Cools and Kroeze notice that parties do not pursue an amicable solution in all cases.14 Sometimes, the mutual confidence is irretrievably broken down to such an extent that parties have no desire to resolve their dispute amicably. More-over, in some cases parties prefer to receive an inquiry report, which can be used for further proceedings on civil liability. Then, the inquiry proceedings are used as a fishing expedition; if the fishing net is wide enough it can catch relevant information. In addition, some inquiry proceedings deal with bankrupt companies, in which a transfer of shares is useless.

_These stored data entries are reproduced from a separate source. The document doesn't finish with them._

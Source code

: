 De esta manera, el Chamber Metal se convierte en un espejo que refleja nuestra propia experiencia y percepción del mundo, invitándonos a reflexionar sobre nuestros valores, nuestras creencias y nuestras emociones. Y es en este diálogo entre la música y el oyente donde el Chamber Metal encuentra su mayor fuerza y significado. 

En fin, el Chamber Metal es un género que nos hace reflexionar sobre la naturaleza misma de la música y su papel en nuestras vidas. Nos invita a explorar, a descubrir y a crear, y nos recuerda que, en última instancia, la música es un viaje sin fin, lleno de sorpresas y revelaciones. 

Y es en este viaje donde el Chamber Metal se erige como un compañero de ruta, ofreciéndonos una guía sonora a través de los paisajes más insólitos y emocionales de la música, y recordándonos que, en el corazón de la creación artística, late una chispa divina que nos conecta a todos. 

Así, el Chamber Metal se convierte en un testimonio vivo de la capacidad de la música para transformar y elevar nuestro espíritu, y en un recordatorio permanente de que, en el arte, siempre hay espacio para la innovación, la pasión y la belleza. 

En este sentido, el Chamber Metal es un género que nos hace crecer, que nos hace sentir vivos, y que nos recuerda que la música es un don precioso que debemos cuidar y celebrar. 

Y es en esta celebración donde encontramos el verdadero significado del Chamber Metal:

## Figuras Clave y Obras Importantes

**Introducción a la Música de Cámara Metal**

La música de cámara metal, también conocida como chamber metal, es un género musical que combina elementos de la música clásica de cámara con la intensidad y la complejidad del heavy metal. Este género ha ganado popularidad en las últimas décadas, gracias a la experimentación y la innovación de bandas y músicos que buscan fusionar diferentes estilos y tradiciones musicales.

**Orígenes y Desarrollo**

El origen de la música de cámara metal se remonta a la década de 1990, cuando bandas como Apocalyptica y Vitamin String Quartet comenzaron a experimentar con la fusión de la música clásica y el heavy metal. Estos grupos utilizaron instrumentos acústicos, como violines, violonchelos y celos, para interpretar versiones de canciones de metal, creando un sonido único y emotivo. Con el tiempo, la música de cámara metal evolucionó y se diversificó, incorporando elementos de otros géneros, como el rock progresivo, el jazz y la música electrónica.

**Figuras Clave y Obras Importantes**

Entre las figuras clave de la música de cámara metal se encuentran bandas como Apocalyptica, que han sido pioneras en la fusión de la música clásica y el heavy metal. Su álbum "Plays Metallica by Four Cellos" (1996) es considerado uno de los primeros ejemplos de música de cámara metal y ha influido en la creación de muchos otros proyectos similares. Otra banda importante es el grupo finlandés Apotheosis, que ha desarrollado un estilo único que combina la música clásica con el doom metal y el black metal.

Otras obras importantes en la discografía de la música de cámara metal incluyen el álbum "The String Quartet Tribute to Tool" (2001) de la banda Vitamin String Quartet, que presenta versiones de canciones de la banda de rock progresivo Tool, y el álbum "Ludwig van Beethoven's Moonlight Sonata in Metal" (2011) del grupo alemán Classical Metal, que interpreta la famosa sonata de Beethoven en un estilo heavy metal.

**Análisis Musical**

The report of Cools and Kroeze also focuses on the winding-up remedy. It reveals that in the period 1971-2007, final orders were given in only 13% of the cases onder the inquiry proceedings, which amounts to a total number of 66 cases.15 During the same period, in a total number of thirteen cases a winding-up was ordered. This means that in 20% of the cases in which final remedies were ordered, the winding-up remedy was applied.16 Since, for obvious reasons, no winding-up orders were directed at listed companies, the percentage relating to non-listed companies is even higher. With respect to the period 1994-1999 and 2000-2007, the percentage of winding-up orders as percentage of final remedies is 31% (four times) and 8% (two times), respectively. The reporters draw the conclusion that in recent times the OK is more reluctant to apply the winding-up remedy than before.17 Nonetheless, although the percentages are considerable, the actual amount of winding-up orders is not very high, especially in the most recent period. Therefore, solid conclusions cannot be drawn in this respect.